==== Listed entries ====
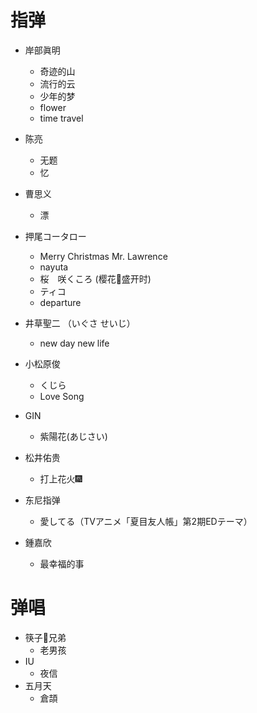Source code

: # 指弹

- 岸部眞明
    -   奇迹的山
    -   流行的云
    -   少年的梦
    -   flower
    -   time travel
- 陈亮
    -	无题
    -   忆
- 曹思义

    -	漂
- 押尾コータロー
    -   Merry Christmas Mr. Lawrence
    -   nayuta
    -   桜　咲くころ (樱花🌸盛开时)
    -   ティコ
    -   departure
- 井草聖二 （いぐさ せいじ）

    -   new day new life
- 小松原俊

    -   くじら
    -   Love Song
- GIN
    - 紫陽花(あじさい)
- 松井佑贵
    - 打上花火🎆
- 东尼指弹
    - 愛してる（TVアニメ「夏目友人帳」第2期EDテーマ）

- 鍾嘉欣
    - 最幸福的事

# 弹唱

-   筷子🥢兄弟
    -   老男孩
-   IU
    -   夜信
-   五月天
    -   倉頡
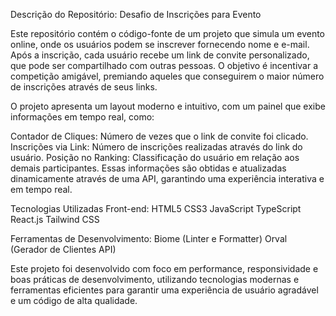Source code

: Descrição do Repositório: Desafio de Inscrições para Evento

Este repositório contém o código-fonte de um projeto que simula um evento online, onde os usuários podem se inscrever fornecendo nome e e-mail. Após a inscrição, cada usuário recebe um link de convite personalizado, que pode ser compartilhado com outras pessoas. O objetivo é incentivar a competição amigável, premiando aqueles que conseguirem o maior número de inscrições através de seus links.

O projeto apresenta um layout moderno e intuitivo, com um painel que exibe informações em tempo real, como:

Contador de Cliques: Número de vezes que o link de convite foi clicado.
Inscrições via Link: Número de inscrições realizadas através do link do usuário.
Posição no Ranking: Classificação do usuário em relação aos demais participantes.
Essas informações são obtidas e atualizadas dinamicamente através de uma API, garantindo uma experiência interativa e em tempo real.

Tecnologias Utilizadas
    Front-end:
    HTML5
    CSS3
    JavaScript
    TypeScript
    React.js
    Tailwind CSS

Ferramentas de Desenvolvimento:
    Biome (Linter e Formatter)
    Orval (Gerador de Clientes API)
    
Este projeto foi desenvolvido com foco em performance, responsividade e boas práticas de desenvolvimento, utilizando tecnologias modernas e ferramentas eficientes para garantir uma experiência de usuário agradável e um código de alta qualidade.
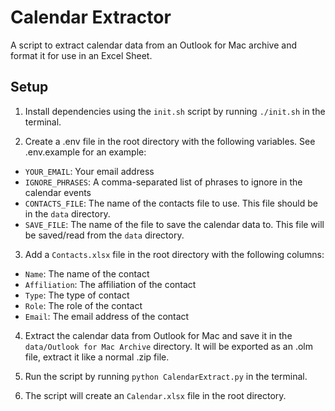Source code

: # Calendar Extractor

A script to extract calendar data from an Outlook for Mac archive and format it for use in an Excel Sheet. 

## Setup

1. Install dependencies using the `init.sh` script by running `./init.sh` in the terminal. 

2. Create a .env file in the root directory with the following variables. See .env.example for an example:

- `YOUR_EMAIL`: Your email address
- `IGNORE_PHRASES`: A comma-separated list of phrases to ignore in the calendar events
- `CONTACTS_FILE`: The name of the contacts file to use. This file should be in the `data` directory.
- `SAVE_FILE`: The name of the file to save the calendar data to. This file will be saved/read from the `data` directory.

3. Add a `Contacts.xlsx` file in the root directory with the following columns:

- `Name`: The name of the contact
- `Affiliation`: The affiliation of the contact
- `Type`: The type of contact
- `Role`: The role of the contact 
- `Email`: The email address of the contact

4. Extract the calendar data from Outlook for Mac and save it in the `data/Outlook for Mac Archive` directory. It will be exported as an .olm file, extract it like a normal .zip file. 

5. Run the script by running `python CalendarExtract.py` in the terminal. 

6. The script will create an `Calendar.xlsx` file in the root directory. 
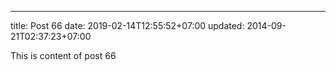 ---
title: Post 66
date: 2019-02-14T12:55:52+07:00
updated: 2014-09-21T02:37:23+07:00

This is content of post 66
====
Return exactly the stretch above whose first line contains "Christmas Mr. Lawrence" and whose last line contains "Inscrições para Evento", and nothing outside it. The pictures should not appear.

    -   Merry Christmas Mr. Lawrence
    -   nayuta
    -   桜　咲くころ (樱花🌸盛开时)
    -   ティコ
    -   departure
- 井草聖二 （いぐさ せいじ）

    -   new day new life
- 小松原俊

    -   くじら
    -   Love Song
- GIN
    - 紫陽花(あじさい)
- 松井佑贵
    - 打上花火🎆
- 东尼指弹
    - 愛してる（TVアニメ「夏目友人帳」第2期EDテーマ）

- 鍾嘉欣
    - 最幸福的事

# 弹唱

-   筷子🥢兄弟
    -   老男孩
-   IU
    -   夜信
-   五月天
    -   倉頡
Source code

: Descrição do Repositório: Desafio de Inscrições para Evento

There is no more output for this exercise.